Yeah. So there is no definitive guide of, um, error handling in sick no click SQL. People are using them. People are using tools to, uh, execute their SQL such as DBT or SQL mesh or some other tools. But in general, what I feel is try to if you're if it's a simple query and you if if it's a complex if it's simple query, you can directly write it in this, you know, NoSQL line. That should be okay. But if it's a complex query, try to put that inside a procedure rather than to turn in JavaScript or Python and write apply proper try and catch method and catch those errors and log that into a table. So in future, if any error happens in the SQL, so you'll have a table where you can identify, uh, what is the error in the SQL, uh, the procedure, so which will improve the, uh, error handling mechanism in your projects. That is one best practice I would follow. The second one is, um, if your queries, try to put try to do a lot of, uh, data quality tests before loading into, uh, integration layer. Apply a lot of a singular test from dbt. Make sure everything is properly loaded in raw layer of your ETL pipeline, and do not run do not run smaller queries in larger warehouse. And command error handling and stuff like that. What else I could think of? Yeah. I think mostly, you have to try and put everything in try and catch method. And if you can configure a telemetry for your snowflake table that will cap that will gather all your procedures logs and put into a singular or central table. It can be referred very easily instead of separate tables for each procedure. That could be another approach for handling in Snowflake.

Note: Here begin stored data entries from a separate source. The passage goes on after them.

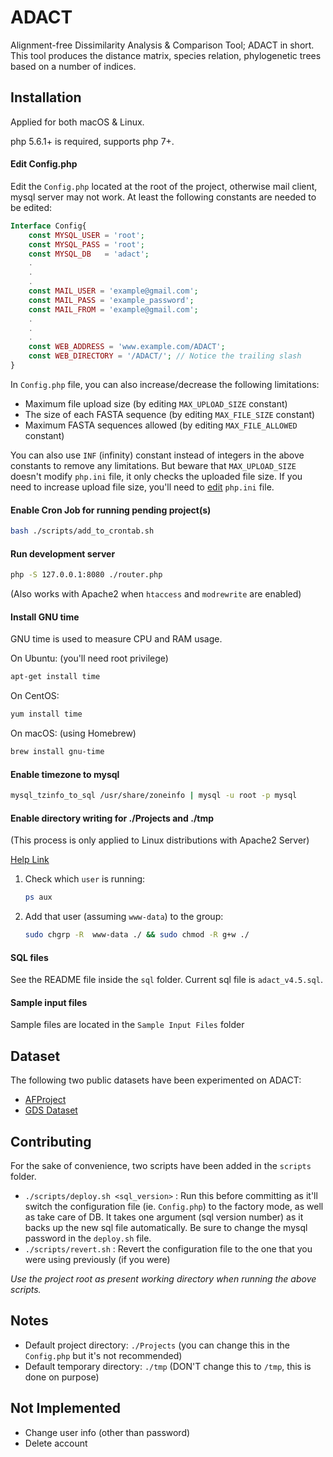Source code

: # ADACT
Alignment-free Dissimilarity Analysis & Comparison Tool; ADACT in short. This tool produces the distance matrix, species
relation, phylogenetic trees based on a number of indices.

## Installation

Applied for both macOS & Linux.

php 5.6.1+ is required, supports php 7+.

#### Edit Config.php
Edit the `Config.php` located at the root of the project, otherwise mail client, mysql server may not work. At least the
following constants are needed to be edited:
```php
Interface Config{
    const MYSQL_USER = 'root';
    const MYSQL_PASS = 'root';
    const MYSQL_DB   = 'adact';
    .
    .
    .
    const MAIL_USER = 'example@gmail.com';
    const MAIL_PASS = 'example_password';
    const MAIL_FROM = 'example@gmail.com';
    .
    .
    .
    const WEB_ADDRESS = 'www.example.com/ADACT';
    const WEB_DIRECTORY = '/ADACT/'; // Notice the trailing slash
}
```

In `Config.php` file, you can also increase/decrease the following limitations:
- Maximum file upload size (by editing `MAX_UPLOAD_SIZE` constant)
- The size of each FASTA sequence (by editing `MAX_FILE_SIZE` constant)
- Maximum FASTA sequences allowed (by editing `MAX_FILE_ALLOWED` constant)

You can also use `INF` (infinity) constant instead of integers in the above constants to remove any limitations. But
beware that `MAX_UPLOAD_SIZE` doesn't modify `php.ini` file, it only checks the uploaded file size. If you need to
increase upload file size, you'll need to [edit](https://stackoverflow.com/a/2184541/4147849) `php.ini` file.

#### Enable Cron Job for running pending project(s)
```bash
bash ./scripts/add_to_crontab.sh
```

#### Run development server
```bash
php -S 127.0.0.1:8080 ./router.php
```
(Also works with Apache2 when `htaccess` and `modrewrite` are enabled)

#### Install GNU time
GNU time is used to measure CPU and RAM usage.

On Ubuntu: (you'll need root privilege)
```bash
apt-get install time
```
On CentOS:
```bash
yum install time
```
On macOS: (using Homebrew)
```bash
brew install gnu-time
```

#### Enable timezone to mysql
```bash
mysql_tzinfo_to_sql /usr/share/zoneinfo | mysql -u root -p mysql
```

#### Enable directory writing for ./Projects and ./tmp
(This process is only applied to Linux distributions with Apache2 Server)

[Help Link](https://stackoverflow.com/a/16373988/4147849)
1. Check which `user` is running:
    ```bash
    ps aux
    ```
2. Add that user (assuming `www-data`) to the group:
    ```bash
    sudo chgrp -R  www-data ./ && sudo chmod -R g+w ./
    ```

#### SQL files
See the README file inside the `sql` folder. Current sql file is `adact_v4.5.sql`.

#### Sample input files
Sample files are located in the `Sample Input Files` folder

## Dataset
The following two public datasets have been experimented on ADACT:
- [AFProject](http://afproject.org/app/)
- [GDS Dataset](https://www.cs.kent.ac.uk/projects/biasprofs/downloads.html)

## Contributing
For the sake of convenience, two scripts have been added in the `scripts` folder.
- `./scripts/deploy.sh <sql_version>` : Run this before committing as it'll switch the configuration file (ie.
  `Config.php`) to the factory mode, as well as take care of DB. It takes one argument (sql version number) as it backs
   up the new sql file automatically. Be sure to change the mysql password in the `deploy.sh` file.
- `./scripts/revert.sh` : Revert the configuration file to the one that you were using previously (if you were)

_Use the project root as present working directory when running the above scripts._

## Notes
- Default project directory: `./Projects` (you can change this in the `Config.php` but it's not recommended)
- Default temporary directory: `./tmp` (DON'T change this to `/tmp`, this is done on purpose)

## Not Implemented
- Change user info (other than password)
- Delete account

What do you want done? So monitoring in ADF was like, um, we have set up a centralized log mechanism in ADF. So all the logs are passed to a ADF. Uh, All the logs of ADF are passed to, um, Elasticsearch. And it is so when something fails, there is an alert return in elasticsearch to raise a ticket to ServiceNow via Elasticsearch. So, basically, this is like a one time setup for your entire project, wherein all your logs has to be gathered from all the data factory pipelines and push pull the push those, um, logs into a central log logging log system, and you can write a simple select star from the not select stars. Select simple select on these logs from Elasticsearch and see if there is any failure for the current day and raise an alert if it finds any failure or error in the log files. So that is the mechanism we have followed in our project.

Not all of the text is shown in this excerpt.